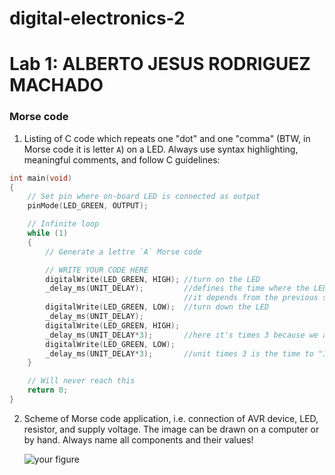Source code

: # digital-electronics-2

# Lab 1: ALBERTO JESUS RODRIGUEZ MACHADO

### Morse code

1. Listing of C code which repeats one "dot" and one "comma" (BTW, in Morse code it is letter `A`) on a LED. Always use syntax highlighting, meaningful comments, and follow C guidelines:

```c
int main(void)
{
    // Set pin where on-board LED is connected as output
    pinMode(LED_GREEN, OUTPUT);

    // Infinite loop
    while (1)
    {
        // Generate a lettre `A` Morse code

        // WRITE YOUR CODE HERE
        digitalWrite(LED_GREEN, HIGH); //turn on the LED
        _delay_ms(UNIT_DELAY);         //defines the time where the LED is on or off
                                       //it depends from the previous statement
        digitalWrite(LED_GREEN, LOW);  //turn down the LED
        _delay_ms(UNIT_DELAY);
        digitalWrite(LED_GREEN, HIGH);
        _delay_ms(UNIT_DELAY*3);       //here it's times 3 because we are representing a "dah"
        digitalWrite(LED_GREEN, LOW);
        _delay_ms(UNIT_DELAY*3);       //unit times 3 is the time to "Inter-character space"
    }

    // Will never reach this
    return 0;
}
```

2. Scheme of Morse code application, i.e. connection of AVR device, LED, resistor, and supply voltage. The image can be drawn on a computer or by hand. Always name all components and their values!

   ![your figure]()
  
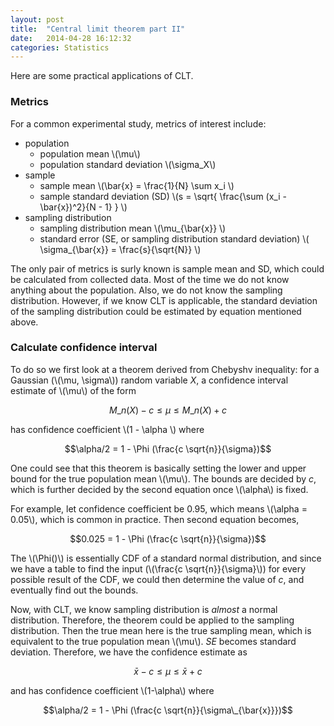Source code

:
 ```yaml
---
layout: post
title:  "Central limit theorem part II"
date:   2014-04-28 16:12:32
categories: Statistics
---
```


Here are some practical applications of CLT.

### Metrics

For a common experimental study, metrics of interest include:

- population
    - population mean \\(\mu\\)
    - population standard deviation \\(\sigma\_X\\)
- sample
    - sample mean \\(\bar{x} = \frac{1}{N} \sum x\_i \\)
    - sample standard deviation (SD) \\(s = \sqrt{ \frac{\sum (x\_i - \bar{x})^2}{N - 1} } \\)
- sampling distribution
    - sampling distribution mean \\(\mu\_{\bar{x}} \\)
    - standard error (SE, or sampling distribution standard deviation) \\( \sigma\_{\bar{x}} = \frac{s}{\sqrt{N}} \\)

The only pair of metrics is surly known is sample mean and SD, which could be calculated from collected data. Most of the time we do not know anything about the population. Also, we do not know the sampling distribution. However, if we know CLT is applicable, the standard deviation of the sampling distribution could be estimated by equation mentioned above.

### Calculate confidence interval

To do so we first look at a theorem derived from Chebyshv inequality: for a Gaussian (\\(\mu, \sigma\\)) random variable _X_, a confidence interval estimate of \\(\mu\\) of the form 

$$M\_n (X) - c \leq \mu \leq M\_n (X) + c$$

has confidence coefficient \\(1 - \alpha \\) where

$$\alpha/2 = 1 - \Phi (\frac{c \sqrt{n}}{\sigma})$$

One could see that this theorem is basically setting the lower and upper bound for the true population mean \\(\mu\\). The bounds are decided by _c_, which is further decided by the second equation once \\(\alpha\\) is fixed.

For example, let confidence coefficient be 0.95, which means \\(\alpha = 0.05\\), which is common in practice. Then second equation becomes,

$$0.025 = 1 - \Phi (\frac{c \sqrt{n}}{\sigma})$$

The \\(\Phi()\\) is essentially CDF of a standard normal distribution, and since we have a table to find the input (\\(\frac{c \sqrt{n}}{\sigma}\\)) for every possible result of the CDF, we could then determine the value of _c_, and eventually find out the bounds.

Now, with CLT, we know sampling distribution is _almost_ a normal distribution. Therefore, the theorem could be applied to the sampling distribution. Then the true mean here is the true sampling mean, which is equivalent to the true population mean \\(\mu\\). _SE_ becomes standard deviation. Therefore, we have the confidence estimate as

$$\bar{x} - c \leq \mu \leq \bar{x} + c$$

and has confidence coefficient \\(1-\alpha\\) where

$$\alpha/2 = 1 - \Phi (\frac{c \sqrt{n}}{\sigma\_{\bar{x}}})$$
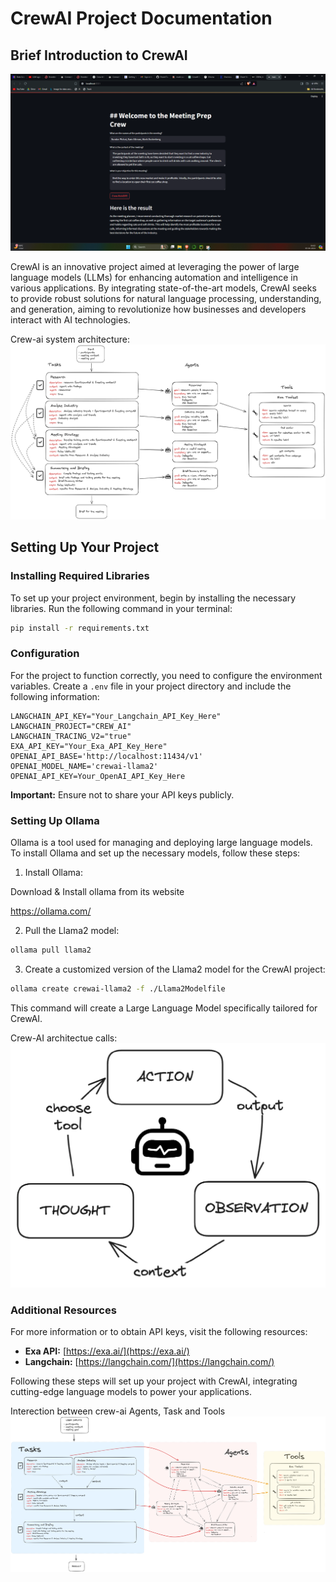 # CrewAI Project Documentation

## Brief Introduction to CrewAI
![Crew-AI Component](/media/crewai-result.png "Crew-AI Component")

CrewAI is an innovative project aimed at leveraging the power of large language models (LLMs) for enhancing automation and intelligence in various applications. By integrating state-of-the-art models, CrewAI seeks to provide robust solutions for natural language processing, understanding, and generation, aiming to revolutionize how businesses and developers interact with AI technologies.

Crew-ai system architecture:
![Crew-AI Component](/media/crewai-diagram2.jpg "Crew-AI Component")


## Setting Up Your Project

### Installing Required Libraries

To set up your project environment, begin by installing the necessary libraries. Run the following command in your terminal:

```bash
pip install -r requirements.txt
```

### Configuration

For the project to function correctly, you need to configure the environment variables. Create a `.env` file in your project directory and include the following information:

```plaintext
LANGCHAIN_API_KEY="Your_Langchain_API_Key_Here"
LANGCHAIN_PROJECT="CREW_AI"
LANGCHAIN_TRACING_V2="true"
EXA_API_KEY="Your_Exa_API_Key_Here"
OPENAI_API_BASE='http://localhost:11434/v1'
OPENAI_MODEL_NAME='crewai-llama2'
OPENAI_API_KEY=Your_OpenAI_API_Key_Here
```

**Important:** Ensure not to share your API keys publicly.

### Setting Up Ollama

Ollama is a tool used for managing and deploying large language models. To install Ollama and set up the necessary models, follow these steps:

1. Install Ollama:

Download & Install ollama from its website 

https://ollama.com/

2. Pull the Llama2 model:

```bash
ollama pull llama2
```

3. Create a customized version of the Llama2 model for the CrewAI project:

```bash
ollama create crewai-llama2 -f ./Llama2Modelfile
```

This command will create a Large Language Model specifically tailored for CrewAI.

Crew-AI architectue calls:
![Crew-AI Component](/media/crewai-diagram1.jpg "Crew-AI Component")
### Additional Resources

For more information or to obtain API keys, visit the following resources:

- **Exa API:** [https://exa.ai/](https://exa.ai/)
- **Langchain:** [https://langchain.com/](https://langchain.com/)

Following these steps will set up your project with CrewAI, integrating cutting-edge language models to power your applications.

Interection between crew-ai Agents, Task and Tools
![Crew-AI Component](/media/crewai-diagram.jpg "Crew-AI Component")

* TASK ITEM: List each line of the records that holds the string "theorem".

* EXERCISE OUTPUT:
title:  "Central limit theorem part II"
To do so we first look at a theorem derived from Chebyshv inequality: for a Gaussian (\\(\mu, \sigma\\)) random variable _X_, a confidence interval estimate of \\(\mu\\) of the form 
One could see that this theorem is basically setting the lower and upper bound for the true population mean \\(\mu\\). The bounds are decided by _c_, which is further decided by the second equation once \\(\alpha\\) is fixed.
Now, with CLT, we know sampling distribution is _almost_ a normal distribution. Therefore, the theorem could be applied to the sampling distribution. Then the true mean here is the true sampling mean, which is equivalent to the true population mean \\(\mu\\). _SE_ becomes standard deviation. Therefore, we have the confidence estimate as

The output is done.